Let’s think in 2D (everything would generalise to higher dimensions straightforwardly). The DF $\phi$ of a curve $C$, satisfies the following special case of an eikonal equation: $$|\nabla \phi| = 1 \, , \label{eq:eikonal}\tag{1}$$ with the boundary condition $\phi=0$ on $C$. To me this equation always seemed plausible but not obviously correct, so I want to derive it. Hopefully you’ll at least agree with me going in that it’s fairly intuitive that a unique distance function does exist, because the question ‘how far am I from $C$?’ always has a single-valued answer, no matter where you’re standing.

*Fig. 2*

The distance function $\phi(\mathbf{x})$ is a scalar field that equals the shortest distance from $\mathbf{x}$ to $C$. Let’s think about some particular point $\mathbf{x}=\mathbf{p}$. The shortest curve between two points is a straight line, so if the point on $S$ that’s closest to $\mathbf{p}$ is $\mathbf{q}$, the shortest distance from $\mathbf p$ to $S$ must be the length of the straight line from $\mathbf{p}$ to $\mathbf{q}$. Also, that line must meet $C$ at a right angle, because otherwise there would be a point $\mathbf q’$ on $C$ that’s closer to $\mathbf p$ than $\mathbf q$ is, by the triangle inequality (fig. 3a). Let’s call the unit tangent to that line $\hat{\mathbf t}$.

*Fig. 3*

Now, suppose we move from $\mathbf p$ towards $\mathbf q$ by some amount to arrive at $\mathbf p’ = \mathbf p + \lambda \hat{\mathbf{t}}$. Must the closest point on $C$ to $\mathbf p’$ also be $\mathbf q$? Yes! Otherwise there would be a point $\mathbf q’’$ on $C$ that closer to $\mathbf p$ than $\mathbf q$ is, by the triangle inequality (fig. 3b). Thus, the distance $\phi(\mathbf{p}’) = \phi(\mathbf{p}) - \lambda$, so letting $\lambda$ be infinitesimal we find the derivative of $\phi$ in the $\hat{\mathbf{t}}$ direction: $\nabla \phi \cdot \hat{\mathbf t} = -1$.

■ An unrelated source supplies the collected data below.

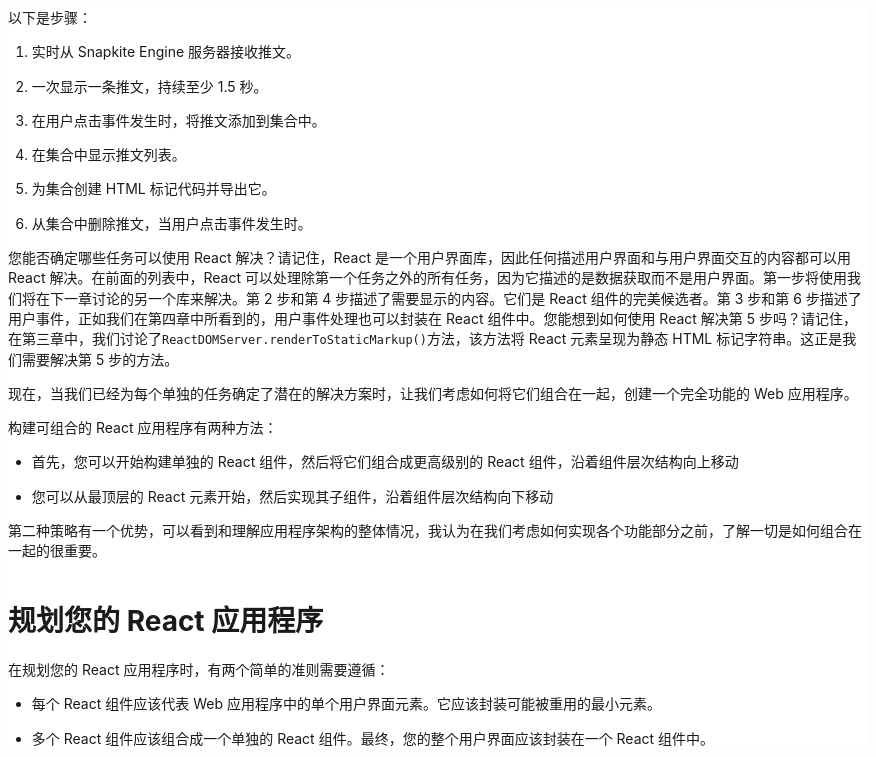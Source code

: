 以下是步骤：

1.  实时从 Snapkite Engine 服务器接收推文。

1.  一次显示一条推文，持续至少 1.5 秒。

1.  在用户点击事件发生时，将推文添加到集合中。

1.  在集合中显示推文列表。

1.  为集合创建 HTML 标记代码并导出它。

1.  从集合中删除推文，当用户点击事件发生时。

您能否确定哪些任务可以使用 React 解决？请记住，React 是一个用户界面库，因此任何描述用户界面和与用户界面交互的内容都可以用 React 解决。在前面的列表中，React 可以处理除第一个任务之外的所有任务，因为它描述的是数据获取而不是用户界面。第一步将使用我们将在下一章讨论的另一个库来解决。第 2 步和第 4 步描述了需要显示的内容。它们是 React 组件的完美候选者。第 3 步和第 6 步描述了用户事件，正如我们在第四章中所看到的，用户事件处理也可以封装在 React 组件中。您能想到如何使用 React 解决第 5 步吗？请记住，在第三章中，我们讨论了`ReactDOMServer.renderToStaticMarkup()`方法，该方法将 React 元素呈现为静态 HTML 标记字符串。这正是我们需要解决第 5 步的方法。

现在，当我们已经为每个单独的任务确定了潜在的解决方案时，让我们考虑如何将它们组合在一起，创建一个完全功能的 Web 应用程序。

构建可组合的 React 应用程序有两种方法：

+   首先，您可以开始构建单独的 React 组件，然后将它们组合成更高级别的 React 组件，沿着组件层次结构向上移动

+   您可以从最顶层的 React 元素开始，然后实现其子组件，沿着组件层次结构向下移动

第二种策略有一个优势，可以看到和理解应用程序架构的整体情况，我认为在我们考虑如何实现各个功能部分之前，了解一切是如何组合在一起的很重要。

# 规划您的 React 应用程序

在规划您的 React 应用程序时，有两个简单的准则需要遵循：

+   每个 React 组件应该代表 Web 应用程序中的单个用户界面元素。它应该封装可能被重用的最小元素。

+   多个 React 组件应该组合成一个单独的 React 组件。最终，您的整个用户界面应该封装在一个 React 组件中。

Let’s also find $\nabla \phi \cdot \hat{\mathbf v}$, the component in the perpendicular direction. To get going, here’s a sketch of what $C$ looks like locally near $\mathbf{q}$, where we’ve invented some $x$ and $y$ coordinates with the $y$-axis aligned along $\hat{\mathbf t}$.

*Fig. 4*

Locally, $C$ is given to leading order by some quadratic $y = a x^2$
(parabola) with no linear term because, as discussed, $C$ must be
perpendicular to $\hat{\mathbf t}$ at

$\mathbf{q}$. By Pythagoras, the *squared*
distance $s$ from some point $(X,Y)$ to the point $(x,ax^2)$ on the
parabola is $$s = (X-x)^2 + (Y-ax^2)^2 \, , \label{eq:sdef}\tag{2}$$ so the
point on the parabola closest to the point $(X,Y)$ must have $x=x_c$
satisfying^{1} $$\begin{aligned}
\frac{\mathrm{d}s}{\mathrm{d}x}\rule[-7pt]{0.4pt}{20pt}\genfrac{}{}{0pt}{0}{}{\scriptstyle{x=x_c}} &= 0 \\
\implies X + 2 a Y x_c - 2 a^2 x_c^3 - x_c &= 0 \, .
\end{aligned}$$ By construction, at $\mathbf{p}$ we have $X=0$ and the
closest point is $\mathbf q = (0,0)$, and indeed $x_c=0$ solves the cubic in
that case. Fixing $Y$ and considering $x_c$ as a function of $X$, we can
differentiate the cubic implicitly to find $$\begin{aligned}
&\frac{\mathrm{d}x_c}{\mathrm{d}X} = \frac{1}{1 + 6 a^2 x_c^2 - 2 a Y} \\
\implies &\frac{\mathrm{d}x_c}{\mathrm{d}X}\rule[-7pt]{0.4pt}{20pt}\genfrac{}{}{0pt}{0}{}{\scriptstyle{x_c=0}} = \frac{1}{1 - 2 a Y} \, .
\end{aligned}$$ Thus, upon perturbing $X$ infinitesimally from 0 to
$\delta X$ as shown in the sketch, we have
$$\delta x_c = \frac{\delta X}{1 - 2 a Y}$$ to leading order. It is then
easy to check from eqn (\ref{eq:sdef}) that $s(x_c)$ is only perturbed by
$\mathcal{O}(\delta X^2)$ terms, as is the distance
$\phi = \sqrt{s(x_c)}$. Thus, $\phi$ does not change to linear order if
$\mathbf p$ is perturbed in the $\hat{\mathbf v}$ direction,
i.e.

$\nabla \phi \cdot \hat{\mathbf v} = 0$. If you want, it’s
straightforward to go back and check that including
higher-than-quadratic order terms in the local power series $y(x)$ does
not change this moderately intuitive conclusion.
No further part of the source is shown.